Keller's life consists of music and memories. He seems hostile and closed up from a life of pain and betrayal, which causes music to lose it's beauty and causes Keller to hate himself. Keller unfolds his tragic wisdom to Paul though their piano lessons and attempts to teach him about life, with his riddles and bizarre sayings that can be taken two ways. Keller teaches Paul more about life than music.
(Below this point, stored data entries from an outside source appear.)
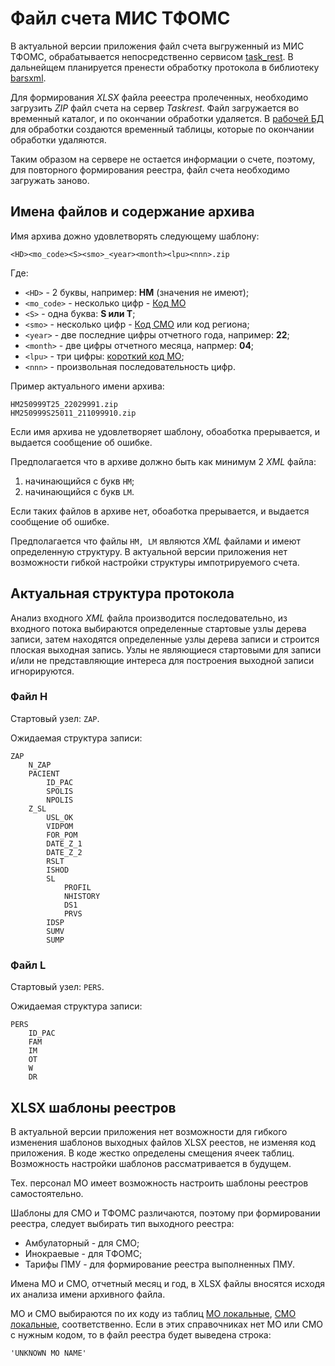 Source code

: # Файл счета МИС ТФОМС

В актуальной версии приложения файл счета выгруженный из МИС ТФОМС, обрабатывается
непосредственно сервисом [task_rest](./task_rest.md). В дальнейщем планируется пренести
обработку протокола в библиотеку [barsxml](barsxml.md).

Для формирования _XLSX_ файла рееестра пролеченных, необходимо загрузить _ZIP_ файл
счета на сервер _Taskrest_. Файл загружается во временный каталог, и по окончании обработки
удаляется. В [рабочей БД](./workdb.md) для обработки создаются временный таблицы, которые
по окончании обработки удаляются.

Таким образом на сервере не остается информации о счете, поэтому, для повторного
формирования реестра, файл счета необходимо загружать заново.

## Имена файлов и содержание архива

Имя архива дожно удовлетворять следующему шаблону:

    <HD><mo_code><S><smo>_<year><month><lpu><nnn>.zip

Где:

- `<HD>` - 2 буквы, например: __HM__ (значения не имеют);
- `<mo_code>` - несколько цифр - [Код МО](../user/sprav/comm.md#мо-рф-по-f003)
- `<S>` - одна буква: __S или T__;
- `<smo>` - несколько цифр - [Код CМО](../user/sprav/comm.md#смо-рф-по-f002) или код региона;
- `<year>` - две последние цифры отчетного года, например: __22__;
- `<month>` - две цифры отчетного месяца, напрмер: __04__;
- `<lpu>` - три цифры: [короткий код МО](../user/sprav/local.md#мо-локальные);
- `<nnn>` - произвольная последовательность цифр.

Пример актуального имени архива:

    HM250999T25_22029991.zip
    HM250999S25011_211099910.zip

Если имя архива не удовлетворяет шаблону, обоаботка прерывается, и выдается сообщение
об ошибке.

Предполагается что в архиве должно быть как минимум 2 _XML_ файла:

1. начинающийся с букв `HM`;
2. начинающийся с букв `LM`.

Если таких файлов в архиве нет, обоаботка прерывается, и выдается сообщение об ошибке.

Предполагается что файлы `HM, LM` являются _XML_ файлами и имеют определенную
структуру. В актуальной версии приложения нет возможности гибкой настройки структуры
импотрируемого счета.

## Актуальная структура протокола

Анализ входного _XML_ файла производится последовательно, из входного потока выбираются
определенные стартовые узлы дерева записи, затем находятся определенные узлы дерева
записи и строится плоская выходная запись. Узлы не являющиеся стартовыми для записи и/или
не представляющие интереса для построения выходной записи игнорируются.

### Файл H

Стартовый узел: `ZAP`.

Ожидаемая структура записи:

    ZAP
        N_ZAP
        PACIENT
            ID_PAC
            SPOLIS
            NPOLIS
        Z_SL
            USL_OK
            VIDPOM
            FOR_POM
            DATE_Z_1
            DATE_Z_2
            RSLT
            ISHOD
            SL
                PROFIL
                NHISTORY
                DS1
                PRVS
            IDSP
            SUMV
            SUMP

### Файл L

Стартовый узел: `PERS`.

Ожидаемая структура записи:

    PERS
        ID_PAC
        FAM
        IM
        OT
        W
        DR

## XLSX шаблоны реестров

В актуальной версии приложения нет возможности для гибкого изменения шаблонов
выходных файлов XLSX реестов, не изменяя код приложения. В коде жестко определены
смещения ячеек таблиц. Возможность настройки шаблонов рассматривается в будущем.

Тех. персонал МО имеет возможность настроить шаблоны реестров самостоятельно.

Шаблоны для СМО и ТФОМС различаются, поэтому при формировании реестра, следует
выбирать тип выходного реестра:

- Амбулаторный - для СМО;
- Инокраевые - для ТФОМС;
- Тарифы ПМУ - для формирование реестра выполненных ПМУ.

Имена МО и СМО, отчетный месяц и год, в XLSX файлы вносятся исходя их анализа
имени архивного файла.

МО и СМО выбираются по их коду из таблиц [МО локальные](../user/sprav/local.md#мо-локальные),
[СМО локальные](../user/sprav/local.md#смо-локальные), соответственно. Если в этих справочниках
нет МО или СМО с нужным кодом, то в файл реестра будет выведена строка:

    'UNKNOWN MO NAME'
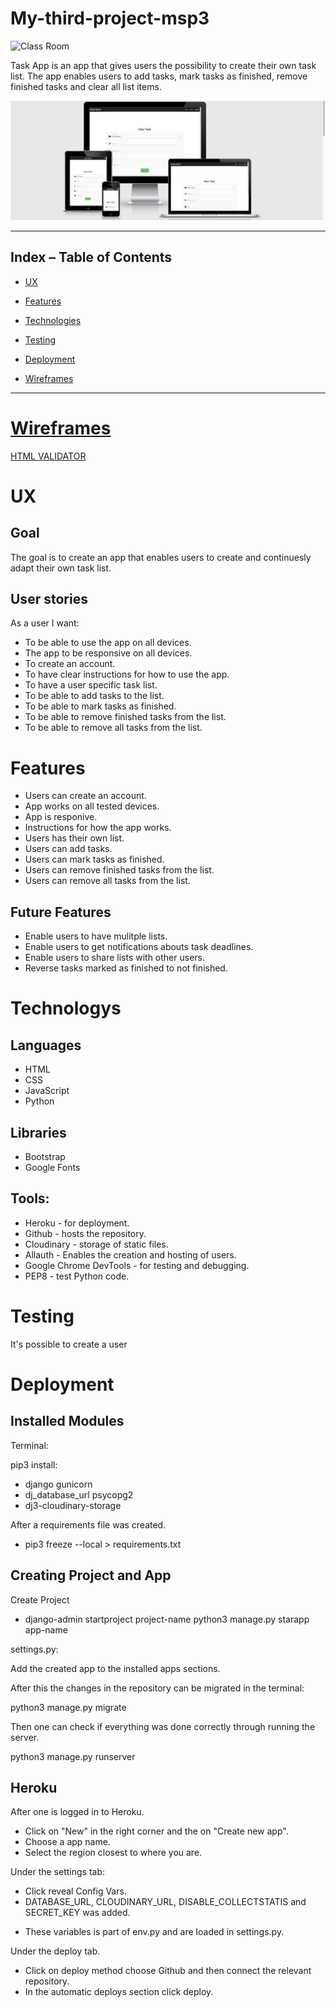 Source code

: # My-third-project-msp3

![Class Room](http://flask-msp3.herokuapp.com/login)


Task App is an app that gives users the possibility to create their own task list. The app enables users to add tasks, mark tasks as finished, remove finished tasks and clear all list items.  


![Screenshot 2022-02-10 at 11.09.21.png](https://github.com/AngelArgirov/My-third-project-msp3/blob/main/static/mockups/Screenshot%202022-02-10%20at%2011.09.21.png)



 ***  

 ## Index – Table of Contents   
 

* [UX](#User-Experience)  

* [Features](#Features)  

* [Technologies](#Technologies)  

* [Testing](#Testing)  

* [Deployment](#Deployment)    

* [Wireframes](#Wireframes)  


***  

# [Wireframes](https://github.com/AngelArgirov/My-third-project-msp3/tree/main/WIREFRAMES)


 [HTML VALIDATOR](https://github.com/AngelArgirov/My-third-project-msp3/blob/main/WIREFRAMES/Screenshot%202022-02-10%20at%2010.56.31.png)


# UX

## Goal

The goal is to create an app that enables users to create and continuesly adapt their own task list.

## User stories

As a user I want:

* To be able to use the app on all devices.
* The app to be responsive on all devices.
* To create an account.
* To have clear instructions for how to use the app.
* To have a user specific task list.
* To be able to add tasks to the list.
* To be able to mark tasks as finished.
* To be able to remove finished tasks from the list.
* To be able to remove all tasks from the list.

# Features

* Users can create an account.
* App works on all tested devices.
* App is responive.
* Instructions for how the app works.
* Users has their own list.
* Users can add tasks.
* Users can mark tasks as finished.
* Users can remove finished tasks from the list.
* Users can remove all tasks from the list.

## Future Features

* Enable users to have mulitple lists.
* Enable users to get notifications abouts task deadlines.
* Enable users to share lists with other users.
* Reverse tasks marked as finished to not finished.

# Technologys

## Languages

* HTML
* CSS 
* JavaScript
* Python

## Libraries

* Bootstrap 
* Google Fonts

## Tools:

* Heroku - for deployment.
* Github - hosts the repository.
* Cloudinary - storage of static files. 
* Allauth - Enables the creation and hosting of users.
* Google Chrome DevTools - for testing and debugging.
* PEP8 - test Python code.

# Testing

It's possible to create a user

# Deployment 


## Installed Modules

Terminal:

pip3 install:
* django gunicorn
* dj_database_url psycopg2
* dj3-cloudinary-storage

After a requirements file was created.
* pip3 freeze --local > requirements.txt

## Creating Project and App

Create Project
* django-admin startproject project-name
python3 manage.py starapp app-name

settings.py:

Add the created app to the installed apps sections.

After this the changes in the repository can be migrated in the terminal:

python3 manage.py migrate

Then one can check if everything was done correctly through running the server.

python3 manage.py runserver

## Heroku

After one is logged in to Heroku.
* Click on "New" in the right corner and the on "Create new app".
* Choose a app name.
* Select the region closest to where you are.

Under the settings tab:
* Click reveal Config Vars.
* DATABASE_URL, CLOUDINARY_URL, DISABLE_COLLECTSTATIS and SECRET_KEY was added.
 - These variables is part of env.py and are loaded in settings.py.

Under the deploy tab.
* Click on deploy method choose Github and then connect the relevant repository.
* In the automatic deploys section click deploy.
Paul needed Keller; he needed him to bring him back from his world of self satisfaction. Keller thought of him as arrogant, he said that "the boy (Paul) is too given to self satisfaction. The self satisfaction go no further." Keller tries to give Paul what he was could not get from anyone else, wisdom of life. When Paul reads a bizarre article that was to enter Keller's "textbook" he asks if he could take it home. Keller tells him to take the whole thing. That was not an act of kindness, Keller had been intending Paul to read the book. He wanted to show Paul the pain of the world; he wanted him to be shocked into learning how horrible life can be. He wanted him to know what to expect in life. Keller was a happy man, he hated himself and he lived life to in the worst manner he could. He made the textbook so he could be in a content state of sadness. Giving Paul was not to make him sad to but to force him to see what is really there. Keller ignored what were there many years before and he didn't want Paul to make the same mistake. He liked Paul (even though he had not admitted it) and he wanted him to live the happy life that he could not have.
Keller was not an open person; he did not speak his mind. But he left clues on what he felt and wanted. He gave riddles and sayings to Paul when teaching him to better the piano, which had secret meanings about life. Everything he said could have been taken two ways, a way of life and a way of music. Paul had to think and wonder what the meanings where, he said, "it is something that still puzzles me today" when recollecting about Keller's words.